----- INPUT DATA -----

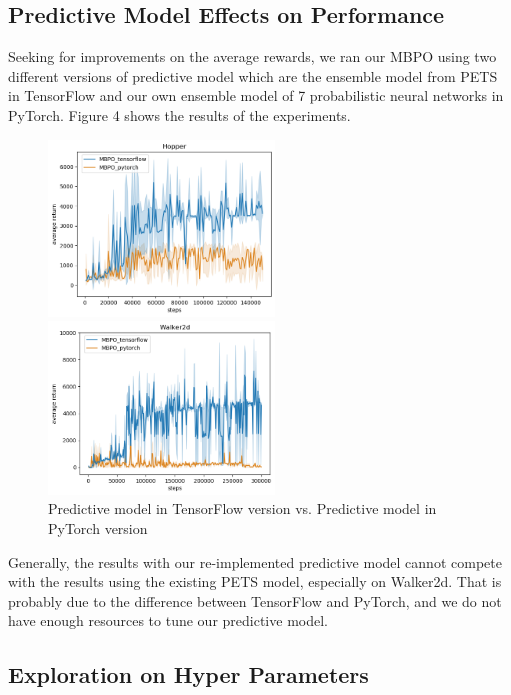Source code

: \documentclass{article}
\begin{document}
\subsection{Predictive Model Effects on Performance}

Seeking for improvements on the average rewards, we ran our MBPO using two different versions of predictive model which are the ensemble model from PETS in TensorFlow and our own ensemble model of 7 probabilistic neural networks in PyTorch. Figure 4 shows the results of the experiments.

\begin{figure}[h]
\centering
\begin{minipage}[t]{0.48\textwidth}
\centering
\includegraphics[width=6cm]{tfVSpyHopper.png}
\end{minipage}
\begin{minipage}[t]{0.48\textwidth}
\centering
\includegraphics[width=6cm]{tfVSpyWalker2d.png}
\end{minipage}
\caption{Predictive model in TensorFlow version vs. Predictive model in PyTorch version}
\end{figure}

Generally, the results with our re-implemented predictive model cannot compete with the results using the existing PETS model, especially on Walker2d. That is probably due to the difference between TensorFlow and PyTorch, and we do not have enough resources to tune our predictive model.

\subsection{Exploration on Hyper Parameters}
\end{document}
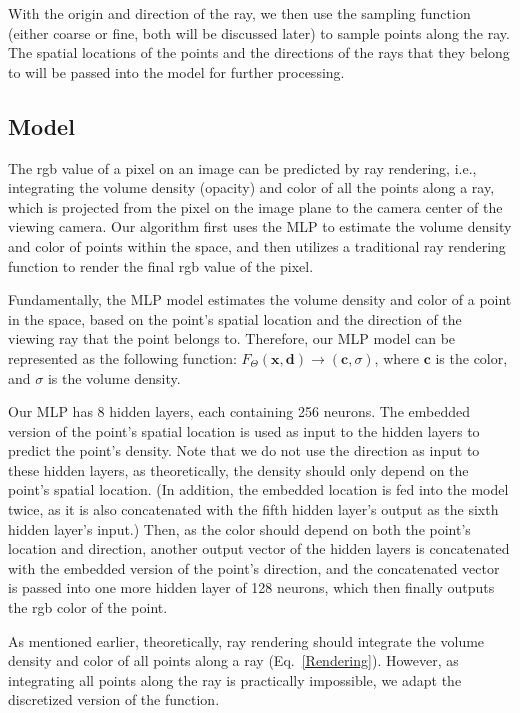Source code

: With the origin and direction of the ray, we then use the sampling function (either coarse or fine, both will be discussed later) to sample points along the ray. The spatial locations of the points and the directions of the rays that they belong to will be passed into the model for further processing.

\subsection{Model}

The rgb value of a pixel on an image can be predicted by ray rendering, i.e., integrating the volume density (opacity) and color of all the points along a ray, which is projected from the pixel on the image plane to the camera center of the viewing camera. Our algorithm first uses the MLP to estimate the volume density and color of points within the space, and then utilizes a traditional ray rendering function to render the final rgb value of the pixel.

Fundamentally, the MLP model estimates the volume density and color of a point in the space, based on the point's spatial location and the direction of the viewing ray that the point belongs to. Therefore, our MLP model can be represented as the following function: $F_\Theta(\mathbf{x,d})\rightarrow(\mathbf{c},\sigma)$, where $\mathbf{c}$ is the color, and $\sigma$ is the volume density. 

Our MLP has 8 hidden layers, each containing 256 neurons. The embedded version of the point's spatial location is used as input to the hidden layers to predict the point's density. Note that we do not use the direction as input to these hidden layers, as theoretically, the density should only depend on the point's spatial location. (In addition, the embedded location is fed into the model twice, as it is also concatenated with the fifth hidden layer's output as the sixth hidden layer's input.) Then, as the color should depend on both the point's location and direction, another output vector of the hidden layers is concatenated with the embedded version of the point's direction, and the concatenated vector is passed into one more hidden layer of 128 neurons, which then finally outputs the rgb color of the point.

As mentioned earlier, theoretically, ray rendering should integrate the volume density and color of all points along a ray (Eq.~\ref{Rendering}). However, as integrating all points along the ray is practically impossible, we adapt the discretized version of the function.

-----

_TASK_
Repeat all of the entries above word for word and omit the pictures.

_YOUR RESPONSE_
Source code

: \documentclass{article}
\begin{document}
\subsection{Predictive Model Effects on Performance}

Seeking for improvements on the average rewards, we ran our MBPO using two different versions of predictive model which are the ensemble model from PETS in TensorFlow and our own ensemble model of 7 probabilistic neural networks in PyTorch. Figure 4 shows the results of the experiments.

\begin{figure}[h]
\centering
\begin{minipage}[t]{0.48\textwidth}
\centering
\includegraphics[width=6cm]{tfVSpyHopper.png}
\end{minipage}
\begin{minipage}[t]{0.48\textwidth}
\centering
\includegraphics[width=6cm]{tfVSpyWalker2d.png}
\end{minipage}
\caption{Predictive model in TensorFlow version vs. Predictive model in PyTorch version}
\end{figure}

Generally, the results with our re-implemented predictive model cannot compete with the results using the existing PETS model, especially on Walker2d. That is probably due to the difference between TensorFlow and PyTorch, and we do not have enough resources to tune our predictive model.

\subsection{Exploration on Hyper Parameters}
\end{document}
Source code

: With the origin and direction of the ray, we then use the sampling function (either coarse or fine, both will be discussed later) to sample points along the ray. The spatial locations of the points and the directions of the rays that they belong to will be passed into the model for further processing.

\subsection{Model}

The rgb value of a pixel on an image can be predicted by ray rendering, i.e., integrating the volume density (opacity) and color of all the points along a ray, which is projected from the pixel on the image plane to the camera center of the viewing camera. Our algorithm first uses the MLP to estimate the volume density and color of points within the space, and then utilizes a traditional ray rendering function to render the final rgb value of the pixel.

Fundamentally, the MLP model estimates the volume density and color of a point in the space, based on the point's spatial location and the direction of the viewing ray that the point belongs to. Therefore, our MLP model can be represented as the following function: $F_\Theta(\mathbf{x,d})\rightarrow(\mathbf{c},\sigma)$, where $\mathbf{c}$ is the color, and $\sigma$ is the volume density. 

Our MLP has 8 hidden layers, each containing 256 neurons. The embedded version of the point's spatial location is used as input to the hidden layers to predict the point's density. Note that we do not use the direction as input to these hidden layers, as theoretically, the density should only depend on the point's spatial location. (In addition, the embedded location is fed into the model twice, as it is also concatenated with the fifth hidden layer's output as the sixth hidden layer's input.) Then, as the color should depend on both the point's location and direction, another output vector of the hidden layers is concatenated with the embedded version of the point's direction, and the concatenated vector is passed into one more hidden layer of 128 neurons, which then finally outputs the rgb color of the point.

As mentioned earlier, theoretically, ray rendering should integrate the volume density and color of all points along a ray (Eq.~\ref{Rendering}). However, as integrating all points along the ray is practically impossible, we adapt the discretized version of the function.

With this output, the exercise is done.